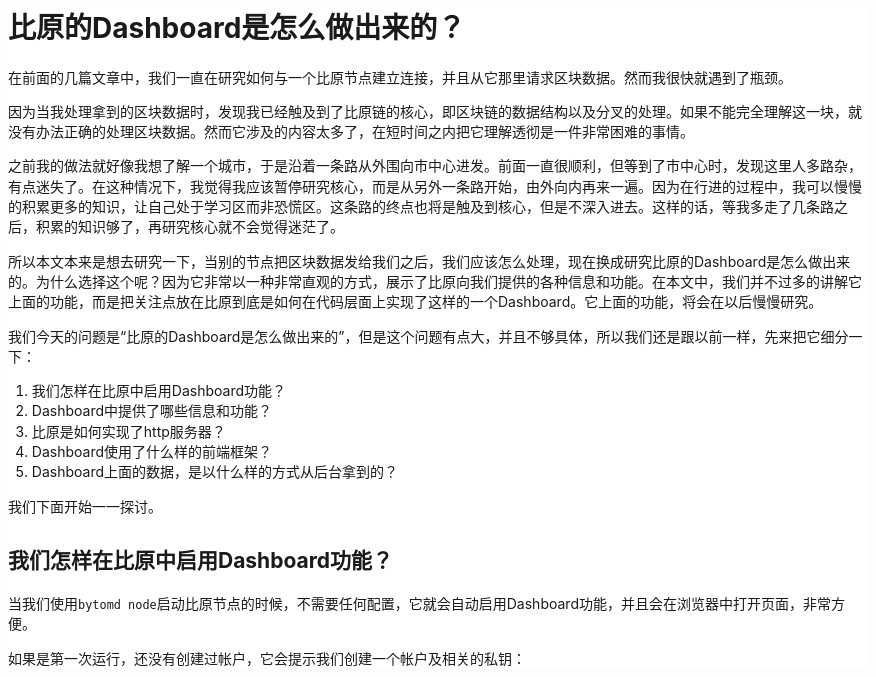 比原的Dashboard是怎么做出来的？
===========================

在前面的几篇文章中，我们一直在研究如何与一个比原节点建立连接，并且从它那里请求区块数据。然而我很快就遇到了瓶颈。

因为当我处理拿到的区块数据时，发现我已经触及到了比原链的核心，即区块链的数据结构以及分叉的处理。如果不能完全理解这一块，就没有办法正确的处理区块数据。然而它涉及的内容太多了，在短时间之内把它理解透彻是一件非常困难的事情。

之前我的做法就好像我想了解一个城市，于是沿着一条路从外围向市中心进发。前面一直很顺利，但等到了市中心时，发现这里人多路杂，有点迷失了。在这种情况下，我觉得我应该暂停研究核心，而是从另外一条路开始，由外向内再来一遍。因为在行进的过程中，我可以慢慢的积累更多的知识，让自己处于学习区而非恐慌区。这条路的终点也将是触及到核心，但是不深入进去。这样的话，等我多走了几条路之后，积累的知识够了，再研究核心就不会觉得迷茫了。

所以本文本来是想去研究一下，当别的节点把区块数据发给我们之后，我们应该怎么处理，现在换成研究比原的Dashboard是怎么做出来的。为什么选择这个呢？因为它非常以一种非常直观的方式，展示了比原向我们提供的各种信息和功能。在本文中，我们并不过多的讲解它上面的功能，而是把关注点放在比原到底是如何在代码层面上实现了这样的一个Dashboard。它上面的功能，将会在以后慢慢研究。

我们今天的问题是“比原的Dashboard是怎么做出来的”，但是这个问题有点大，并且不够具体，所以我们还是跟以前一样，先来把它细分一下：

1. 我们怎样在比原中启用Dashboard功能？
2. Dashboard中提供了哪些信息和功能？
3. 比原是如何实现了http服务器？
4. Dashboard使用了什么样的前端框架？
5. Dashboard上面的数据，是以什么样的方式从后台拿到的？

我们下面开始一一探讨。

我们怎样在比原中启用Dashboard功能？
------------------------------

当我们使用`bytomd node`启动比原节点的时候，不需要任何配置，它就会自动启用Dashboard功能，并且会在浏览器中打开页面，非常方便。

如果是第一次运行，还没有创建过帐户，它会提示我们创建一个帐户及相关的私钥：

◇ ◇ ◇ ◇

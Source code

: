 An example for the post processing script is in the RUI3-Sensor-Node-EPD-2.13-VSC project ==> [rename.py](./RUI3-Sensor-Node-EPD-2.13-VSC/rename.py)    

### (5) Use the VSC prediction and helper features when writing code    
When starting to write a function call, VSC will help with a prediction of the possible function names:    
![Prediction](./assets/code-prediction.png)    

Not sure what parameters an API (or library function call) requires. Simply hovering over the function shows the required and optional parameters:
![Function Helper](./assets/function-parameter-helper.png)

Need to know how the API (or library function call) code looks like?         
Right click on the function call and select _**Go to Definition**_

◇ ◇ ◇ ◇

* Activity
In the listing above, find the line with "因为当我处理拿到的区块数据时" and the line with "如果是第一次运行，还没有创建过帐户，它会提示我们创建一个帐户及相关的私钥：", then reproduce both and every line between them exactly.

* Task response
因为当我处理拿到的区块数据时，发现我已经触及到了比原链的核心，即区块链的数据结构以及分叉的处理。如果不能完全理解这一块，就没有办法正确的处理区块数据。然而它涉及的内容太多了，在短时间之内把它理解透彻是一件非常困难的事情。

之前我的做法就好像我想了解一个城市，于是沿着一条路从外围向市中心进发。前面一直很顺利，但等到了市中心时，发现这里人多路杂，有点迷失了。在这种情况下，我觉得我应该暂停研究核心，而是从另外一条路开始，由外向内再来一遍。因为在行进的过程中，我可以慢慢的积累更多的知识，让自己处于学习区而非恐慌区。这条路的终点也将是触及到核心，但是不深入进去。这样的话，等我多走了几条路之后，积累的知识够了，再研究核心就不会觉得迷茫了。

所以本文本来是想去研究一下，当别的节点把区块数据发给我们之后，我们应该怎么处理，现在换成研究比原的Dashboard是怎么做出来的。为什么选择这个呢？因为它非常以一种非常直观的方式，展示了比原向我们提供的各种信息和功能。在本文中，我们并不过多的讲解它上面的功能，而是把关注点放在比原到底是如何在代码层面上实现了这样的一个Dashboard。它上面的功能，将会在以后慢慢研究。

我们今天的问题是“比原的Dashboard是怎么做出来的”，但是这个问题有点大，并且不够具体，所以我们还是跟以前一样，先来把它细分一下：

1. 我们怎样在比原中启用Dashboard功能？
2. Dashboard中提供了哪些信息和功能？
3. 比原是如何实现了http服务器？
4. Dashboard使用了什么样的前端框架？
5. Dashboard上面的数据，是以什么样的方式从后台拿到的？

我们下面开始一一探讨。

我们怎样在比原中启用Dashboard功能？
------------------------------

当我们使用`bytomd node`启动比原节点的时候，不需要任何配置，它就会自动启用Dashboard功能，并且会在浏览器中打开页面，非常方便。

如果是第一次运行，还没有创建过帐户，它会提示我们创建一个帐户及相关的私钥：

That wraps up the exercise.